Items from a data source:

──────────────────────────────

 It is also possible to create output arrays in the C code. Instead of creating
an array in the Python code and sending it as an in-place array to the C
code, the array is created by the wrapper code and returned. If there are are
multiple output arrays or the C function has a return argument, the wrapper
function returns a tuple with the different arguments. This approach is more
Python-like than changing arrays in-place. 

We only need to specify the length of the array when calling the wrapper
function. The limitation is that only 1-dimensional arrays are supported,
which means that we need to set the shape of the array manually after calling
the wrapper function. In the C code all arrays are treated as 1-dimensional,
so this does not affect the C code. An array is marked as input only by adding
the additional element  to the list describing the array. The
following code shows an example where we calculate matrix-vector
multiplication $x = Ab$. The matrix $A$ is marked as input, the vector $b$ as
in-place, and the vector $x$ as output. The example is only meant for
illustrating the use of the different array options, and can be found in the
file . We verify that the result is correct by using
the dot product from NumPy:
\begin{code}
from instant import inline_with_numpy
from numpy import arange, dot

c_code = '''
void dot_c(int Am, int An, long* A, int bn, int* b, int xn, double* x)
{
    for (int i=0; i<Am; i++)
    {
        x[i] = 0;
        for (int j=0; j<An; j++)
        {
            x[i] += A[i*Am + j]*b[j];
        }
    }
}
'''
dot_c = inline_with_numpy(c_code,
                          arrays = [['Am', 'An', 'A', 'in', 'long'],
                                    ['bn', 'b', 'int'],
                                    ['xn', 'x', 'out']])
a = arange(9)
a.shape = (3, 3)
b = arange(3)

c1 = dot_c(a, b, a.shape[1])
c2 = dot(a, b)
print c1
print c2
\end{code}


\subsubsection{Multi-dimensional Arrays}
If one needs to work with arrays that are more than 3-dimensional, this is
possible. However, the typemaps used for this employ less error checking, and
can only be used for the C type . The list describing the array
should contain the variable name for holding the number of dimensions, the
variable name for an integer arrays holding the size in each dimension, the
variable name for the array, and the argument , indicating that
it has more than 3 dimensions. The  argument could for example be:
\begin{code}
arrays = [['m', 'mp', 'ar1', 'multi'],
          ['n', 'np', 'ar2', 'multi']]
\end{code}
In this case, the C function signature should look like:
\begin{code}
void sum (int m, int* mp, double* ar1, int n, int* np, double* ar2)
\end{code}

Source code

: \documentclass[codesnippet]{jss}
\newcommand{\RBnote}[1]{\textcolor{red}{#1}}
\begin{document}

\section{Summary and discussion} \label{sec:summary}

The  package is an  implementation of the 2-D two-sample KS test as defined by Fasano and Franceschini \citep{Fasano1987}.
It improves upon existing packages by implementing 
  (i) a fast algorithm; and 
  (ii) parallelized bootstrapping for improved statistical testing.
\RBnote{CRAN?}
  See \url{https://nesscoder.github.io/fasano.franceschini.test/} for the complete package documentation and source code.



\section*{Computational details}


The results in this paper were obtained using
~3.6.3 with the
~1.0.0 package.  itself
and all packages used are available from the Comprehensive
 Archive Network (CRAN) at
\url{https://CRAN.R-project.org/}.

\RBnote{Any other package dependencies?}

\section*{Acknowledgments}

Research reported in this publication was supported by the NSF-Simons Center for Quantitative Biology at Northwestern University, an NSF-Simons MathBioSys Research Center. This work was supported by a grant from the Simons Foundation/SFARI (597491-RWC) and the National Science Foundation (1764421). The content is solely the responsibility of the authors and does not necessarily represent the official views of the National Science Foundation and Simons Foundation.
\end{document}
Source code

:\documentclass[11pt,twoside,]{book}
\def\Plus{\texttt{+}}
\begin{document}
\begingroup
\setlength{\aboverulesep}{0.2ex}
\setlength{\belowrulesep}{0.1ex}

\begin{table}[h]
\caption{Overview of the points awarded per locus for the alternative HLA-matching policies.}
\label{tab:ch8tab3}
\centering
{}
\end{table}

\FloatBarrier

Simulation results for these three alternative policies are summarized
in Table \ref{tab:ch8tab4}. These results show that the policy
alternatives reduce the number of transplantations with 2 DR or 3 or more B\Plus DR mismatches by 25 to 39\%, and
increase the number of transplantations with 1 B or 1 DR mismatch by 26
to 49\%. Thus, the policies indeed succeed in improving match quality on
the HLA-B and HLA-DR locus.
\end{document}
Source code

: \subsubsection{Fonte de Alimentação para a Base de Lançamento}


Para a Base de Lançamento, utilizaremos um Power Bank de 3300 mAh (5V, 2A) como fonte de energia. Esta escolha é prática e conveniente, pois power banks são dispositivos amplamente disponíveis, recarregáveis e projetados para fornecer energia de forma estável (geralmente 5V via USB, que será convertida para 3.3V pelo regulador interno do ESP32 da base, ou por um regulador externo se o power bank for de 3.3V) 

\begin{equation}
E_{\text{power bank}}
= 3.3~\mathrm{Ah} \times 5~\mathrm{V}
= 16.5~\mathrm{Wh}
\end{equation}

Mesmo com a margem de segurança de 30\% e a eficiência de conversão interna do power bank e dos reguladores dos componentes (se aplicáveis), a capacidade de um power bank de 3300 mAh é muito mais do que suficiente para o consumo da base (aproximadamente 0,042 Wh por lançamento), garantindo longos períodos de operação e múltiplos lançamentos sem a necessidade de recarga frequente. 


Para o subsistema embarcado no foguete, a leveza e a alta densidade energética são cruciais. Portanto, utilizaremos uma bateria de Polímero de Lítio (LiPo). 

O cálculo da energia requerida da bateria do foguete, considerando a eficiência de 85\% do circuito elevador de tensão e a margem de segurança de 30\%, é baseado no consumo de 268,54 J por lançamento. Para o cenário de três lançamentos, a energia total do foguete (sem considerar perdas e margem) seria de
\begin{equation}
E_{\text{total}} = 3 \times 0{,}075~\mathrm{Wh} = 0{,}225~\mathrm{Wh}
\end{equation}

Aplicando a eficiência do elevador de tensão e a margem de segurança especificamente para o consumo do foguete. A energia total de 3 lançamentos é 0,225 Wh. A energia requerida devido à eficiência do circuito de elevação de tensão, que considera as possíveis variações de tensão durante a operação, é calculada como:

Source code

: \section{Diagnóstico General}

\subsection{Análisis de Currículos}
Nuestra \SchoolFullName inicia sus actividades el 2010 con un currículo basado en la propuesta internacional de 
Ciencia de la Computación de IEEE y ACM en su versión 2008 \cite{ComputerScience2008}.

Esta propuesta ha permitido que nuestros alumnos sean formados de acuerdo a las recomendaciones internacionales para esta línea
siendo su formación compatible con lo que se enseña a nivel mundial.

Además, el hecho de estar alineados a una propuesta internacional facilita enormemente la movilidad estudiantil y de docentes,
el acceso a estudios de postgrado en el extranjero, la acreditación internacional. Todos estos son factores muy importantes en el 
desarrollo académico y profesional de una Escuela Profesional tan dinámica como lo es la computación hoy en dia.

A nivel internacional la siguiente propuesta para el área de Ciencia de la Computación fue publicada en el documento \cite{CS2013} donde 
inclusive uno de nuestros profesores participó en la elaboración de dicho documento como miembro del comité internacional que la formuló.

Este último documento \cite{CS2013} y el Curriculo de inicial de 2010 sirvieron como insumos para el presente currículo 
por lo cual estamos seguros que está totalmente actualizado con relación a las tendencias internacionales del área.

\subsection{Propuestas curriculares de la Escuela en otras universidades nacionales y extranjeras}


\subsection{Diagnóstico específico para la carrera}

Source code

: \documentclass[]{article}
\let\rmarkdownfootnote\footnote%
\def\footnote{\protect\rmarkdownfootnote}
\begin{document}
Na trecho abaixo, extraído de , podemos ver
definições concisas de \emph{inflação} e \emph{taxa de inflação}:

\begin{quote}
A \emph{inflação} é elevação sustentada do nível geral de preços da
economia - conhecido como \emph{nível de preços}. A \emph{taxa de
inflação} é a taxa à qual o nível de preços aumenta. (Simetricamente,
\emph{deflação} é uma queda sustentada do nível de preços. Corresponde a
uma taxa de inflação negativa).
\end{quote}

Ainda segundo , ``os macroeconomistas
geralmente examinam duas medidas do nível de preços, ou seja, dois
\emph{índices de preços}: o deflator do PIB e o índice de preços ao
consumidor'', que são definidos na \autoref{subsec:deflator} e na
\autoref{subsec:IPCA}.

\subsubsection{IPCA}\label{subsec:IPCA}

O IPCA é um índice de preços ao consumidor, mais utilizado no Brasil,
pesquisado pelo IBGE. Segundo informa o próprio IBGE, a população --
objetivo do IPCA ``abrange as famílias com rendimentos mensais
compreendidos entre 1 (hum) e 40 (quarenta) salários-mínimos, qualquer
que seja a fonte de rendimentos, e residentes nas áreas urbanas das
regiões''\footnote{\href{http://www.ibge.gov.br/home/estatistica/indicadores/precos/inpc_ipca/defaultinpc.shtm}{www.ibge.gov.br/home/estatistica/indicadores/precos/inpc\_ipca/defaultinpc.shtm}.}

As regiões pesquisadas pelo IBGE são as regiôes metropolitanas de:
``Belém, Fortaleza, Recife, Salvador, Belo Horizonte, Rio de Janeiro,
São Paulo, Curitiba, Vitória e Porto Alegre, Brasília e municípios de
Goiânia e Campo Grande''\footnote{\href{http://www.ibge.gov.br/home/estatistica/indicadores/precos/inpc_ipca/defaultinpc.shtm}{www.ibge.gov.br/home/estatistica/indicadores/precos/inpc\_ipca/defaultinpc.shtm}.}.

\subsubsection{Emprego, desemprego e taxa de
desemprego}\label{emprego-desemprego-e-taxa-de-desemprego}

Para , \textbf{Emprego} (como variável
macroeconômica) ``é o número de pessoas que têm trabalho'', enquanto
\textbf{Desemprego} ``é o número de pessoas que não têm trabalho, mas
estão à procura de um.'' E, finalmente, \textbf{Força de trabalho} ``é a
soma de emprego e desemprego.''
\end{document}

──────────────────────────────

Extract each line from the entries above that contains the string "marked".

Task output:
so this does not affect the C code. An array is marked as input only by adding
multiplication $x = Ab$. The matrix $A$ is marked as input, the vector $b$ as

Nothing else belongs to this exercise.